§ **Task to complete**:
Reproduce each record exactly.

(Stored data entries)
★ ★ ★ ★ ★
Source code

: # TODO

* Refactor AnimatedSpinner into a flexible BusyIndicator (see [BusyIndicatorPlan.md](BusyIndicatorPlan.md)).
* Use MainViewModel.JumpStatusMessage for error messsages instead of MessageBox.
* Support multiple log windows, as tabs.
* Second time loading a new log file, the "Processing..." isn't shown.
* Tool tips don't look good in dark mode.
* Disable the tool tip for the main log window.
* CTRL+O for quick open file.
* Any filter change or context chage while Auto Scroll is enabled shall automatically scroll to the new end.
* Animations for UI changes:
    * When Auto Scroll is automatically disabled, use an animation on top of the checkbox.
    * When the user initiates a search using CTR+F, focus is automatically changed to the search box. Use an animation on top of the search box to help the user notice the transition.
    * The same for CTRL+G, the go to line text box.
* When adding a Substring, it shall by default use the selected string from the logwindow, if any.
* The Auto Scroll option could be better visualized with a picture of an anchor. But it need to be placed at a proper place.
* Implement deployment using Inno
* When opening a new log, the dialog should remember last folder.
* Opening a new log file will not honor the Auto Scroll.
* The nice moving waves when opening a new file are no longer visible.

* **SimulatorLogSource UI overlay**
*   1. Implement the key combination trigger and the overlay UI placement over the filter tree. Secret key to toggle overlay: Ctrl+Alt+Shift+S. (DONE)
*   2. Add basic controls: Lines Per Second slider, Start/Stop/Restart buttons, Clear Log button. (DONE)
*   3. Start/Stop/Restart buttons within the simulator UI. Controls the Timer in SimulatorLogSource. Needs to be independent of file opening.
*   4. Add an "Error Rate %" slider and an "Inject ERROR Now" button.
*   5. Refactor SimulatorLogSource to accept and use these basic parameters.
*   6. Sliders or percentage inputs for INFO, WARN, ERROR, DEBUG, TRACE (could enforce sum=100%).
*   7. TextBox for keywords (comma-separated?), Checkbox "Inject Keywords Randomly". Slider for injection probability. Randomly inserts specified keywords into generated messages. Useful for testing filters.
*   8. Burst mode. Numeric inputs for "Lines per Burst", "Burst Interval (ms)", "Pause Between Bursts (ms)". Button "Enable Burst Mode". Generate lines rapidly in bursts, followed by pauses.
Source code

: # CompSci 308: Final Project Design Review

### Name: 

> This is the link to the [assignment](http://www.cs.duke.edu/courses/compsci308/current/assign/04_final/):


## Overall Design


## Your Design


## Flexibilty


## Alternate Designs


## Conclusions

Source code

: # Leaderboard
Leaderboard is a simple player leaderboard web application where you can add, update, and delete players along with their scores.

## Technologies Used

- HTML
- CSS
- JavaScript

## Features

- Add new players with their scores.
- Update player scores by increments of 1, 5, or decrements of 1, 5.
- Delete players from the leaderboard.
★ ★ ★ ★ ★
§ **Written reply**:
Source code

: # TODO

* Refactor AnimatedSpinner into a flexible BusyIndicator (see [BusyIndicatorPlan.md](BusyIndicatorPlan.md)).
* Use MainViewModel.JumpStatusMessage for error messsages instead of MessageBox.
* Support multiple log windows, as tabs.
* Second time loading a new log file, the "Processing..." isn't shown.
* Tool tips don't look good in dark mode.
* Disable the tool tip for the main log window.
* CTRL+O for quick open file.
* Any filter change or context chage while Auto Scroll is enabled shall automatically scroll to the new end.
* Animations for UI changes:
    * When Auto Scroll is automatically disabled, use an animation on top of the checkbox.
    * When the user initiates a search using CTR+F, focus is automatically changed to the search box. Use an animation on top of the search box to help the user notice the transition.
    * The same for CTRL+G, the go to line text box.
* When adding a Substring, it shall by default use the selected string from the logwindow, if any.
* The Auto Scroll option could be better visualized with a picture of an anchor. But it need to be placed at a proper place.
* Implement deployment using Inno
* When opening a new log, the dialog should remember last folder.
* Opening a new log file will not honor the Auto Scroll.
* The nice moving waves when opening a new file are no longer visible.

* **SimulatorLogSource UI overlay**
*   1. Implement the key combination trigger and the overlay UI placement over the filter tree. Secret key to toggle overlay: Ctrl+Alt+Shift+S. (DONE)
*   2. Add basic controls: Lines Per Second slider, Start/Stop/Restart buttons, Clear Log button. (DONE)
*   3. Start/Stop/Restart buttons within the simulator UI. Controls the Timer in SimulatorLogSource. Needs to be independent of file opening.
*   4. Add an "Error Rate %" slider and an "Inject ERROR Now" button.
*   5. Refactor SimulatorLogSource to accept and use these basic parameters.
*   6. Sliders or percentage inputs for INFO, WARN, ERROR, DEBUG, TRACE (could enforce sum=100%).
*   7. TextBox for keywords (comma-separated?), Checkbox "Inject Keywords Randomly". Slider for injection probability. Randomly inserts specified keywords into generated messages. Useful for testing filters.
*   8. Burst mode. Numeric inputs for "Lines per Burst", "Burst Interval (ms)", "Pause Between Bursts (ms)". Button "Enable Burst Mode". Generate lines rapidly in bursts, followed by pauses.
Source code

: # CompSci 308: Final Project Design Review

### Name: 

> This is the link to the [assignment](http://www.cs.duke.edu/courses/compsci308/current/assign/04_final/):


## Overall Design


## Your Design


## Flexibilty


## Alternate Designs


## Conclusions

Source code

: # Leaderboard
Leaderboard is a simple player leaderboard web application where you can add, update, and delete players along with their scores.

## Technologies Used

- HTML
- CSS
- JavaScript

## Features

- Add new players with their scores.
- Update player scores by increments of 1, 5, or decrements of 1, 5.
- Delete players from the leaderboard.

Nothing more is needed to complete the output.